Ein Leben im Zeichen extremer Gewalt

Der 61-jährige Sinwar war Teil der Gründergeneration der Hamas. Die islamistische Organisation entstand während des ersten Palästinenseraufstands Intifada Ende der 1980er Jahre im Kampf gegen die israelische Besatzung. Nach Beginn des Friedensprozesses zwischen Israel und der Palästinensischen Befreiungsorganisation PLO führte die Hamas über Jahre hinweg blutige Selbstmordanschläge in Israel durch, um diesen zu vereiteln. Sinwar spielte auch eine Rolle beim Aufbau des militärischen Arms der Hamas, den Kassam-Brigaden.

Seit 2017 war Sinwar der Hamas-Chef im Gazastreifen. In dieser Zeit hat er kontinuierlich versucht, die von Israel im Jahr 2006 verschärfte Blockade des Gazastreifens zu beenden, die auch von Ägypten unterstützt wurde. Dabei hat er unter anderem auf gewaltsame Proteste am Trennzaun gesetzt.

Geboren wurde er 1962 im Flüchtlingslager von Chan Junis im Süden des Gazastreifens. Seine Familie stammt aus der Gegend der Küstenstadt Aschkelon, heute auf israelischem Staatsgebiet. Sinwar war 1988 wegen Mordes an vier mutmaßlichen Kollaborateuren und zwei israelischen Soldaten von Israel verurteilt worden. Wegen seiner Grausamkeit auch gegen die eigenen Leute war er auch als der «Schlächter von Chan Junis» bekannt. Er verbrachte mehr als zwei Jahrzehnte in israelischer Haft und lernte in der Zeit Hebräisch. 
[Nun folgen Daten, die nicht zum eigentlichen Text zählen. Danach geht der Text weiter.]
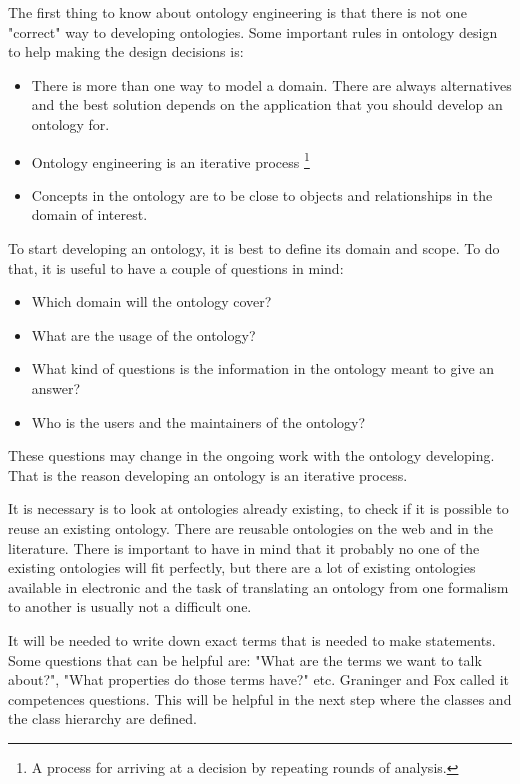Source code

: The first thing to know about ontology engineering is that there is not one "correct" way to developing ontologies. Some important rules in ontology design to help making the design decisions is:
\begin{itemize}
	\item There is more than one way to model a domain. There are always alternatives and the best solution depends on the application that you should develop an ontology for.
	\item Ontology engineering is an iterative process \footnote{A process for arriving at a decision by repeating rounds of analysis.}
	\item Concepts in the ontology are to be close to objects and relationships in the domain of interest.
\end{itemize}

To start developing an ontology, it is best to define its domain and scope. To do that, it is useful to have a couple of questions in mind:
\begin{itemize}
	\item Which domain will the ontology cover?
	\item What are the usage of the ontology?
	\item What kind of questions is the information in the ontology meant to give an answer?
	\item Who is the users and the maintainers of the ontology?
\end{itemize}
These questions may change in the ongoing work with the ontology developing. That is the reason developing an ontology is an iterative process.

It is necessary is to look at ontologies already existing, to check if it is possible to reuse an existing ontology. There are reusable ontologies on the web and in the literature. There is important to have in mind that it probably no one of the existing ontologies will fit perfectly, but there are a lot of existing ontologies available in electronic and the task of translating an ontology from one formalism to another is usually not a difficult one.

It will be needed to write down exact terms that is needed to make statements. Some questions that can be helpful are: "What are the terms we want to talk about?", "What properties do those terms have?" etc. Graninger and Fox called it competences questions. This will be helpful in the next step where the classes and the class hierarchy are defined.

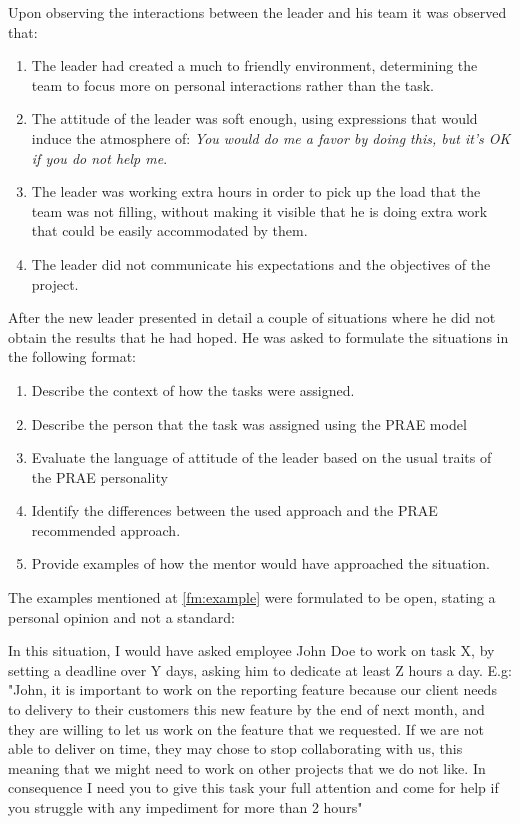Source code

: Upon observing the interactions between the leader and his team it was observed that:
\begin{enumerate}
\item The leader had created a much to friendly environment, determining the team to focus more on personal interactions rather than the task.
\item The attitude of the leader was soft enough, using expressions that would induce the atmosphere of: \textit{You would do me a favor by doing this, but it's OK if you do not help me}.
\item The leader was working extra hours in order to pick up the load that the team was not filling, without making it visible that he is doing extra work that could be easily accommodated by them.
\item The leader did not communicate his expectations and the objectives of the project.
\end{enumerate}

After the new leader presented in detail a couple of situations where he did not obtain the results that he had hoped. He was asked to formulate the situations in the following format:
\begin{enumerate}
\item Describe the context of how the tasks were assigned.
\item Describe the person that the task was assigned using the PRAE model
\item Evaluate the language of attitude of the leader based on the usual traits of the PRAE personality
\item Identify the differences between the used approach and the PRAE recommended approach.
\item\label{fm:example} Provide examples of how the mentor would have approached the situation.
\end{enumerate}

The examples mentioned at \ref{fm:example} were formulated to be open, stating a personal opinion and not a standard:
\begin{displayquote}
In this situation, I would have asked employee John Doe to work on task X, by setting a deadline over Y days, asking him to dedicate at least Z hours a day.
E.g: "John, it is important to work on the reporting feature because our client needs to delivery to their customers this new feature by the end of next month, and they are willing to let us work on the feature that we requested. If we are not able to deliver on time, they may chose to stop collaborating with us, this meaning that we might need to work on other projects that we do not like. In consequence I need you to give this task your full attention and come for help if you struggle with any impediment for more than 2 hours"
\end{displayquote}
Sinwar kam 2011 als einer von über 1000 palästinensischen Häftlingen frei, als Teil des Austauschs für den israelischen Soldaten Gilad Schalit. Nach seiner Freilassung war Sinwar zunächst für die Verbindung zwischen dem militärischen und politischen Flügel der Hamas verantwortlich.